Des plages à ne pas manquer

Crédit: Gary Lawrence

 

La Feuillère
L’une des plus emblématiques : sable blanc qui s’étend sur environ 1 km, cocotiers, eaux turquoise limpides et un joli lagon protégé par une barrière de corail. Parfait pour se détendre, nager, faire de l’apnée ou même du kite-surf.

Anse Feuillard
Très sauvage, assez isolée. Il faut marcher une vingtaine de minutes depuis le stationnement pour l’atteindre. Peu d’ombre, mais un cadre naturel vraiment paisible.

Petite Anse
Plus tranquille et souvent moins fréquentée, elle est ombragée même en après-midi. Idéale en famille.

Anse Canot
Une plage de crique, entourée de falaises, avec eau calme, sable clair, et beaucoup de charme.

Vieux-Fort
Plage en bord de route, facile d’accès et située près d’une mangrove qui s’étend de part et d’autre d’une rivière pagayable.

Plage de Grand-Bourg
Plus « urbaine », avec des commodités proches. Pratique pour alterner entre plage, restaurants et vie locale.

Folle Anse
Petite mais réputée pour sa beauté, son calme et son charme.

Plage Moustique

Située à 3 km de Saint-Louis, cette très belle plage de sable blanc s’étend sur plusieurs kilomètres. Idéale pour pique-niquer, mais attention aux mancenilliers, des arbres toxiques.

Anse de Mays

Cette baie étendue est cerclée de sable doré et bordé d’eaux cristallines, encadrée par les ombres douces des raisiniers. Espace de quiétude absolue où le temps semble suspendu.

Trois-Îlets

Cachée derrière un mur de verdure en bord de route, elle se trouve derrière un tunnel de verdure et est immensément longue.

 

À savoir

Sur le traversier qui mène à Marie-Galante, en fin de journée. Crédit: Gary Lawrence

 

-Air Canada relie Montréal à Pointe-à-Pitre de 4 à 6 fois/semaine, toute l’année, en environ 5 h de vol;

-À partir de novembre 2025, Air Transat offrira la même liaison 4 fois/semaine – désormais à l’année –, alors que dès le 6 décembre, Air France fera de même 2 fois/semaine, jusqu’au 15 mars.

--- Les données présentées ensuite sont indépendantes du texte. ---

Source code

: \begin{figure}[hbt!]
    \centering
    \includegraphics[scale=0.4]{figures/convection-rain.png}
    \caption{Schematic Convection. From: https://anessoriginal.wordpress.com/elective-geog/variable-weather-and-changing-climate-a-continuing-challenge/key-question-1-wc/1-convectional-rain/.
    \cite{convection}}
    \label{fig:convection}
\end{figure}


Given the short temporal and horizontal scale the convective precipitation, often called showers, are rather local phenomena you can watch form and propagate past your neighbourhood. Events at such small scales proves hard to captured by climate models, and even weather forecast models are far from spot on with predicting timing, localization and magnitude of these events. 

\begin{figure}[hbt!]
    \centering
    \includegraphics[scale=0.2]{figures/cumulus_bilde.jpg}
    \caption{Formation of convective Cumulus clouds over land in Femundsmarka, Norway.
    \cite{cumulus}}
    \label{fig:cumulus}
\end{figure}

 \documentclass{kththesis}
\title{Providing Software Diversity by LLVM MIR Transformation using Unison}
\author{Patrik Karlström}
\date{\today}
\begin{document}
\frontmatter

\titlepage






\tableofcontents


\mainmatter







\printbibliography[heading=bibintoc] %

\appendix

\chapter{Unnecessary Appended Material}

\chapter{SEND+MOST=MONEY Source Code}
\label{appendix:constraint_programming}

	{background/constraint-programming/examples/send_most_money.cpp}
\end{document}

-De Québec, Air Transat entamera un nouveau vol hebdomadaire vers Pointe-à-Pitre, tous les mercredis, du 18 février au 29 avril 2026.

-Non loin de Grand-Bourg, l’hôtel Coco Beach Resort propose de grandes chambres sympas et sans prétention, avec vaste balcon, cuisinette, piscine, microplage, vue sur la mer et bon ptit déj’. À partir de 119 euros la chambre et 149 euros l’appart.

Crédit: Gary Lawrence

 

-Pour organiser visites, activités et hébergement avec efficacité, gentillesse et sourire, on contacte Jean-Denis Modmesaïb de Marie-Galante Excursions.